Development of a method for extracting fracture toughness from instrumented Charpy impact tests in the ductile and transition regimes

Abstract

The Charpy impact test is often used to qualify the structural materials used for the fabrication of industrial components, in particular steel-based components. This relatively simple test used for more than a century was originally designed to contribute to ensure steel quality. Later, it was used to determine the so-called ductile-to-brittle transition temperature (DBTT) to characterize the fracture resistance of body-centered cubic (bcc) structural materials. In the nuclear field, it was also used in surveillance programs monitoring the property degradation of the reactor pressure vessels avoiding prohibitive fracture toughness tests that would require large specimens. With the advances in fracture mechanics achieved over the last decades, it is possible nowadays to reliably measure fracture toughness from significantly smaller specimens. In particular, the master curve offers a simple method to derive the fracture toughness – temperature dependence curve that can be further used for integrity assessment. A number of empirical correlations were established by relating the DBTT measured with Charpy impact tests to the master curve reference temperature, T0. However, all those correlations are essentially empirical and rely heavily on experimental databases on which they were derived.The main objective of this work is a more direct derivation of quasi-static fracture toughness from the Charpy impact test that can be directly compared to measured quasi-static fracture toughness data. This way, the consistency between the multiple properties delivered by the various tests guarantees the overall quality of the experimental data used to characterize the mechanical properties of structural materials.
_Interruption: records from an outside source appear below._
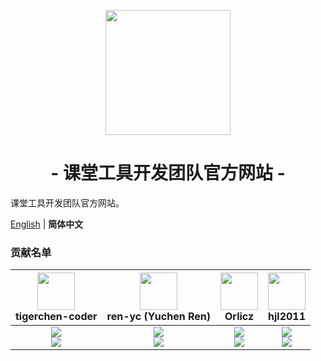 <p align="center">
<img src="https://avatars.githubusercontent.com/u/100061863" width="200">
</p>

<h1 align="center">- 课堂工具开发团队官方网站 -</h1>

课堂工具开发团队官方网站。

[English](./README.md) | **简体中文**

### 贡献名单

| <img src="https://avatars.githubusercontent.com/u/67366523?v=4" width="60px"></br> tigerchen-coder | <img src="https://avatars.githubusercontent.com/u/53416099?v=4" width="60px"></br> ren-yc (Yuchen Ren) | <img src="https://avatars.githubusercontent.com/u/95127214?v=4" width="60px"></br> Orlicz | <img src="https://avatars.githubusercontent.com/u/100132650?v=4" width="60px"></br> hjl2011 |
| :---: | :---: | :---: | :---: |
| ![](https://shields.io/badge/Theme%20Founder-blue?logo=microsoft-edge&style=for-the-badge)<br>![](https://shields.io/badge/BugTester-yellow?logo=open-bug-bounty&style=for-the-badge) | ![](https://shields.io/badge/Maintainer-green?logo=server-fault&style=for-the-badge)<br>![](https://shields.io/badge/BugTester-yellow?logo=open-bug-bounty&style=for-the-badge) | ![](https://shields.io/badge/Maintainer-green?logo=server-fault&style=for-the-badge)<br>![](https://shields.io/badge/BugTester-yellow?logo=open-bug-bounty&style=for-the-badge) | ![](https://shields.io/badge/Maintainer-green?logo=server-fault&style=for-the-badge)<br>![](https://shields.io/badge/BugTester-yellow?logo=open-bug-bounty&style=for-the-badge) |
The proposed procedure relies on the J-integral derived from the instrumented Charpy impact test and on the normalization of the crack resistance curve by accounting for dynamic effects, notch/crack configuration effects, loading rate effects, side grooving effects and eventually specimen size effects. The results obtained on several materials in the unirradiated and irradiated conditions are very promising and provide an interesting property-to-property correlation tool, not only as a quality control but they also offer a cheap and fast estimate of fracture toughness for material design purposes.